If you have young kids, or friends with young kids, you may have heard or experienced stories about medicine-time fails. Similarly, if you aren’t experiencing a chorus of coughs around you, then you likely soon will.
The team at Flavorx has put together our top five tips to help make medicine taking time less stressful this upcoming flu season – based on testimonials we’ve heard from health professionals and other common themes to utilize with young children.
There's no use lying about the taste of medicine to a child. Once a child has a negative experience taking medicine they will remain skeptical for years. Get on their level, tell them that it’s no fun feeling sick, but taking their medicine will help them feel better. Find a positive motivator and a way to connect on their level.
Rationalizing with a three or four-year-old is near impossible. Rationalizing that something tasting poorly will make them suddenly feel better is even tougher. Instead of telling them what they need to do, ask them how they would like their medicine to taste. Even prescriptions like Amoxicillin can be custom flavored to your child’s preferred taste profile with orange, watermelon or strawberry in over 45,000 pharmacies.

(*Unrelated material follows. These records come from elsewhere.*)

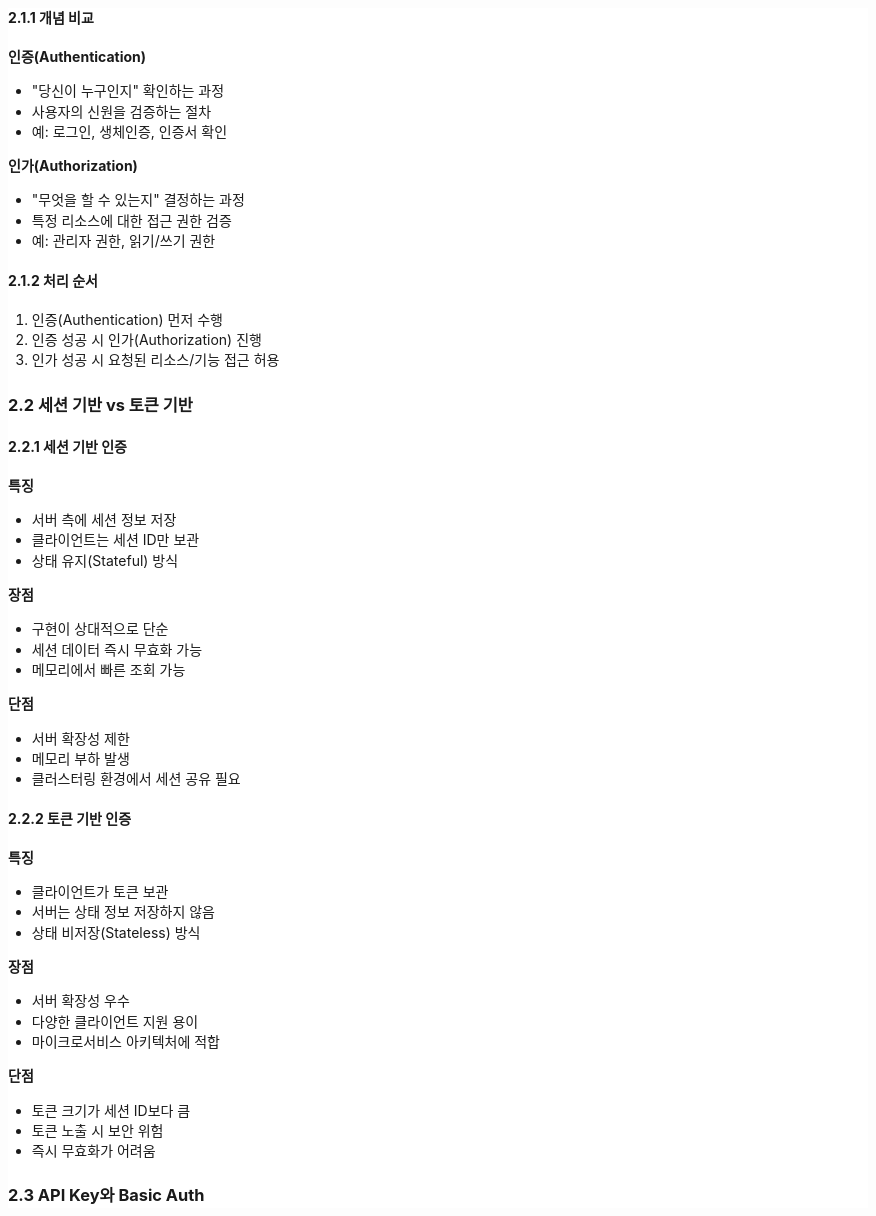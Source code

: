 #### 2.1.1 개념 비교

**인증(Authentication)**
- "당신이 누구인지" 확인하는 과정
- 사용자의 신원을 검증하는 절차
- 예: 로그인, 생체인증, 인증서 확인

**인가(Authorization)**
- "무엇을 할 수 있는지" 결정하는 과정
- 특정 리소스에 대한 접근 권한 검증
- 예: 관리자 권한, 읽기/쓰기 권한

#### 2.1.2 처리 순서
1. 인증(Authentication) 먼저 수행
2. 인증 성공 시 인가(Authorization) 진행
3. 인가 성공 시 요청된 리소스/기능 접근 허용

### 2.2 세션 기반 vs 토큰 기반

#### 2.2.1 세션 기반 인증

**특징**
- 서버 측에 세션 정보 저장
- 클라이언트는 세션 ID만 보관
- 상태 유지(Stateful) 방식

**장점**
- 구현이 상대적으로 단순
- 세션 데이터 즉시 무효화 가능
- 메모리에서 빠른 조회 가능

**단점**
- 서버 확장성 제한
- 메모리 부하 발생
- 클러스터링 환경에서 세션 공유 필요

#### 2.2.2 토큰 기반 인증

**특징**
- 클라이언트가 토큰 보관
- 서버는 상태 정보 저장하지 않음
- 상태 비저장(Stateless) 방식

**장점**
- 서버 확장성 우수
- 다양한 클라이언트 지원 용이
- 마이크로서비스 아키텍처에 적합

**단점**
- 토큰 크기가 세션 ID보다 큼
- 토큰 노출 시 보안 위험
- 즉시 무효화가 어려움

### 2.3 API Key와 Basic Auth
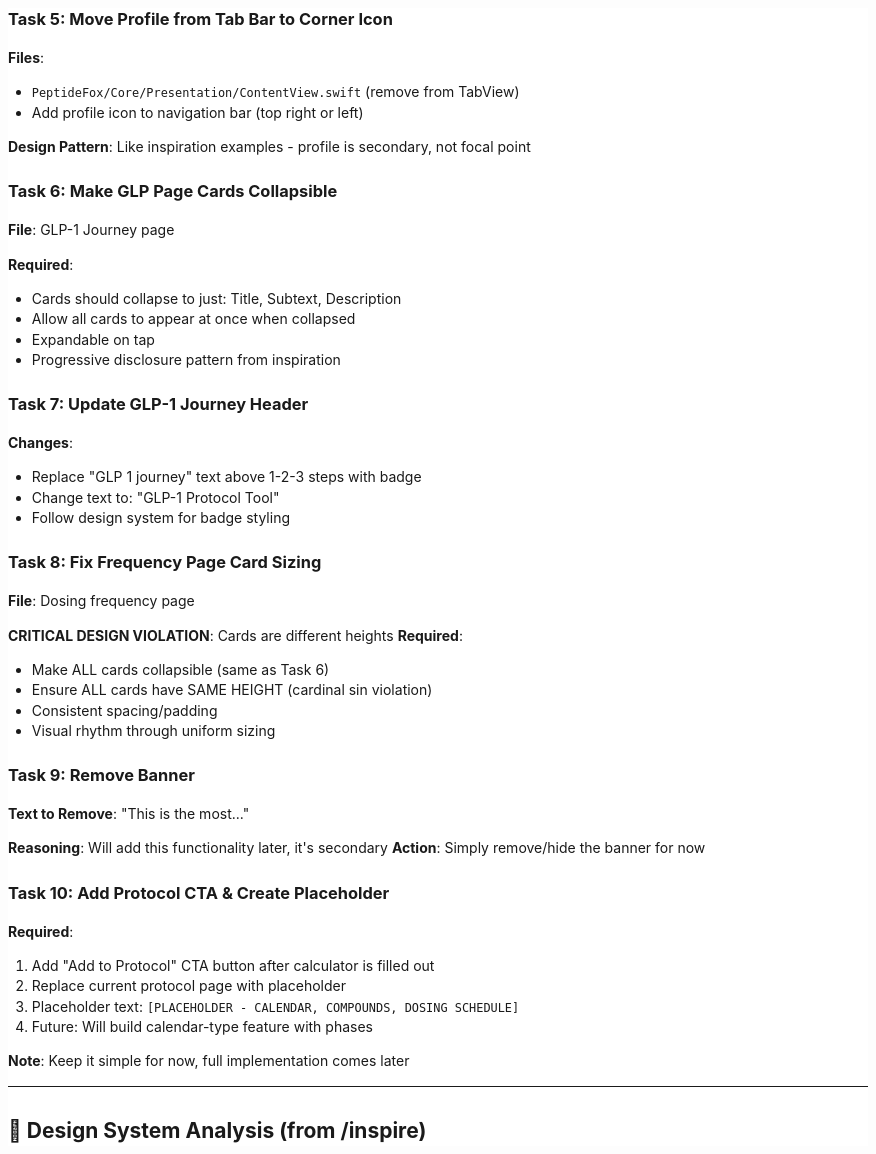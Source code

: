 ### Task 5: Move Profile from Tab Bar to Corner Icon
**Files**:
- `PeptideFox/Core/Presentation/ContentView.swift` (remove from TabView)
- Add profile icon to navigation bar (top right or left)

**Design Pattern**: Like inspiration examples - profile is secondary, not focal point

### Task 6: Make GLP Page Cards Collapsible
**File**: GLP-1 Journey page

**Required**:
- Cards should collapse to just: Title, Subtext, Description
- Allow all cards to appear at once when collapsed
- Expandable on tap
- Progressive disclosure pattern from inspiration

### Task 7: Update GLP-1 Journey Header
**Changes**:
- Replace "GLP 1 journey" text above 1-2-3 steps with badge
- Change text to: "GLP-1 Protocol Tool"
- Follow design system for badge styling

### Task 8: Fix Frequency Page Card Sizing
**File**: Dosing frequency page

**CRITICAL DESIGN VIOLATION**: Cards are different heights
**Required**:
- Make ALL cards collapsible (same as Task 6)
- Ensure ALL cards have SAME HEIGHT (cardinal sin violation)
- Consistent spacing/padding
- Visual rhythm through uniform sizing

### Task 9: Remove Banner
**Text to Remove**: "This is the most..."

**Reasoning**: Will add this functionality later, it's secondary
**Action**: Simply remove/hide the banner for now

### Task 10: Add Protocol CTA & Create Placeholder
**Required**:
1. Add "Add to Protocol" CTA button after calculator is filled out
2. Replace current protocol page with placeholder
3. Placeholder text: `[PLACEHOLDER - CALENDAR, COMPOUNDS, DOSING SCHEDULE]`
4. Future: Will build calendar-type feature with phases

**Note**: Keep it simple for now, full implementation comes later

---

## 🎨 Design System Analysis (from /inspire)
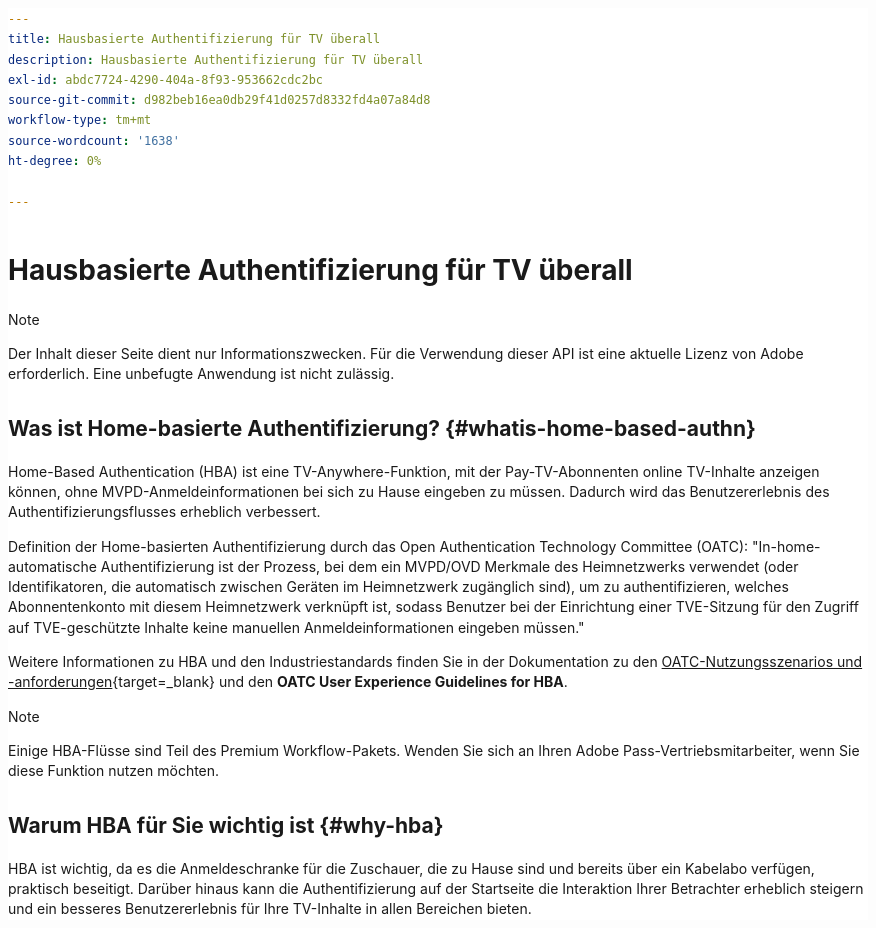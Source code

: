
 ```yaml
---
title: Hausbasierte Authentifizierung für TV überall
description: Hausbasierte Authentifizierung für TV überall
exl-id: abdc7724-4290-404a-8f93-953662cdc2bc
source-git-commit: d982beb16ea0db29f41d0257d8332fd4a07a84d8
workflow-type: tm+mt
source-wordcount: '1638'
ht-degree: 0%

---
```


# Hausbasierte Authentifizierung für TV überall

>[!NOTE]
>
>Der Inhalt dieser Seite dient nur Informationszwecken. Für die Verwendung dieser API ist eine aktuelle Lizenz von Adobe erforderlich. Eine unbefugte Anwendung ist nicht zulässig.

## Was ist Home-basierte Authentifizierung? {#whatis-home-based-authn}

Home-Based Authentication (HBA) ist eine TV-Anywhere-Funktion, mit der Pay-TV-Abonnenten online TV-Inhalte anzeigen können, ohne MVPD-Anmeldeinformationen bei sich zu Hause eingeben zu müssen. Dadurch wird das Benutzererlebnis des Authentifizierungsflusses erheblich verbessert.

Definition der Home-basierten Authentifizierung durch das Open Authentication Technology Committee (OATC): &quot;In-home-automatische Authentifizierung ist der Prozess, bei dem ein MVPD/OVD Merkmale des Heimnetzwerks verwendet (oder Identifikatoren, die automatisch zwischen Geräten im Heimnetzwerk zugänglich sind), um zu authentifizieren, welches Abonnentenkonto mit diesem Heimnetzwerk verknüpft ist, sodass Benutzer bei der Einrichtung einer TVE-Sitzung für den Zugriff auf TVE-geschützte Inhalte keine manuellen Anmeldeinformationen eingeben müssen.&quot;



Weitere Informationen zu HBA und den Industriestandards finden Sie in der Dokumentation zu den [OATC-Nutzungsszenarios und -anforderungen](https://dzf8vqv24eqhg.cloudfront.net/userfiles/258/326/ckfinder/files/Defining%20TVE%20Home-Based%20Authentication%20(HBA)%20%20Use%20Cases%20and%20Requirements%20Recommended%20Practice%20Version%201_0%20FINAL%20DRAFT%20FOR%20BOARD%20APPROVAL.pdf){target=_blank} und den **OATC User Experience Guidelines for HBA**.

>[!NOTE]
>
>Einige HBA-Flüsse sind Teil des Premium Workflow-Pakets. Wenden Sie sich an Ihren Adobe Pass-Vertriebsmitarbeiter, wenn Sie diese Funktion nutzen möchten.

## Warum HBA für Sie wichtig ist {#why-hba}

HBA ist wichtig, da es die Anmeldeschranke für die Zuschauer, die zu Hause sind und bereits über ein Kabelabo verfügen, praktisch beseitigt. Darüber hinaus kann die Authentifizierung auf der Startseite die Interaktion Ihrer Betrachter erheblich steigern und ein besseres Benutzererlebnis für Ihre TV-Inhalte in allen Bereichen bieten.
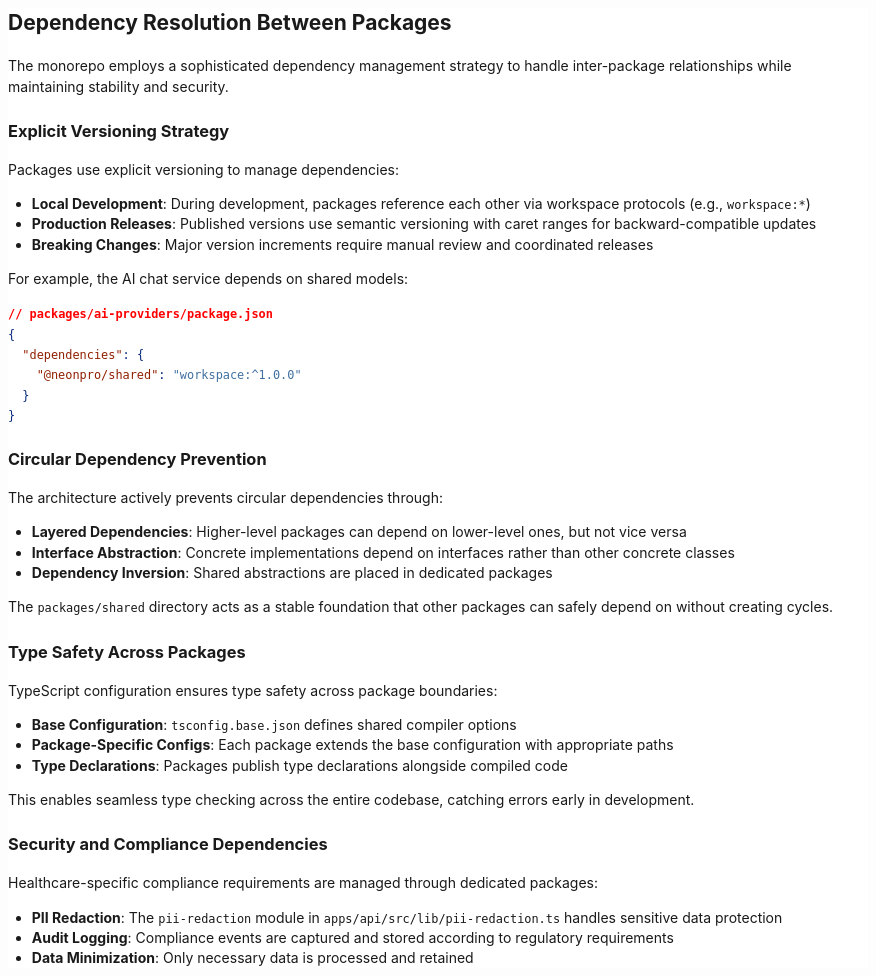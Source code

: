 ## Dependency Resolution Between Packages

The monorepo employs a sophisticated dependency management strategy to handle inter-package relationships while maintaining stability and security.

### Explicit Versioning Strategy

Packages use explicit versioning to manage dependencies:

- **Local Development**: During development, packages reference each other via workspace protocols (e.g., `workspace:*`)
- **Production Releases**: Published versions use semantic versioning with caret ranges for backward-compatible updates
- **Breaking Changes**: Major version increments require manual review and coordinated releases

For example, the AI chat service depends on shared models:

```json
// packages/ai-providers/package.json
{
  "dependencies": {
    "@neonpro/shared": "workspace:^1.0.0"
  }
}
```

### Circular Dependency Prevention

The architecture actively prevents circular dependencies through:

- **Layered Dependencies**: Higher-level packages can depend on lower-level ones, but not vice versa
- **Interface Abstraction**: Concrete implementations depend on interfaces rather than other concrete classes
- **Dependency Inversion**: Shared abstractions are placed in dedicated packages

The `packages/shared` directory acts as a stable foundation that other packages can safely depend on without creating cycles.

### Type Safety Across Packages

TypeScript configuration ensures type safety across package boundaries:

- **Base Configuration**: `tsconfig.base.json` defines shared compiler options
- **Package-Specific Configs**: Each package extends the base configuration with appropriate paths
- **Type Declarations**: Packages publish type declarations alongside compiled code

This enables seamless type checking across the entire codebase, catching errors early in development.

### Security and Compliance Dependencies

Healthcare-specific compliance requirements are managed through dedicated packages:

- **PII Redaction**: The `pii-redaction` module in `apps/api/src/lib/pii-redaction.ts` handles sensitive data protection
- **Audit Logging**: Compliance events are captured and stored according to regulatory requirements
- **Data Minimization**: Only necessary data is processed and retained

Remember those Icy-Pops or Freeze-Pops that come by the dozens for less than $10? Add these to your medicine giving arsenal. They can help minimize the sting of some more intense prescriptions like Tamiflu, Prednisolone or Clindamycin (perhaps the worst of them all). Give about one third of the Icy Pop before administering the medicine, and immediately after they take their dose they get the remaining treat for their heroic efforts. Win-win for all parties involved.
There are so many ways to administer medicine these days – from dosing spoons, dose cups, animal characters and more. Our favorite and most reliable has been the oral dosing syringe. The measurements are easy to follow but most importantly, the liquid is contained in its chamber and can be quickly administered into the back of the month to go down quickly bypassing many of the taste receptors at the front of the tongue.
This is the most important. There is some deep rooted psychology here. Young kids are driven largely by short term incentives and goals (probably why your six-year-old collects gold stars and Disney stickers like they’re the next Bitcoin currency). Utilize charts and stickers and offer a prize at the end of treatment. They have something to work towards, and you get a healthy child at the end of it – win/win for everyone.
If you are hearing from your patients are having difficulty administering medicine to their kiddos, try these or share any tips or tricks you have that makes the medicine go down a touch easier.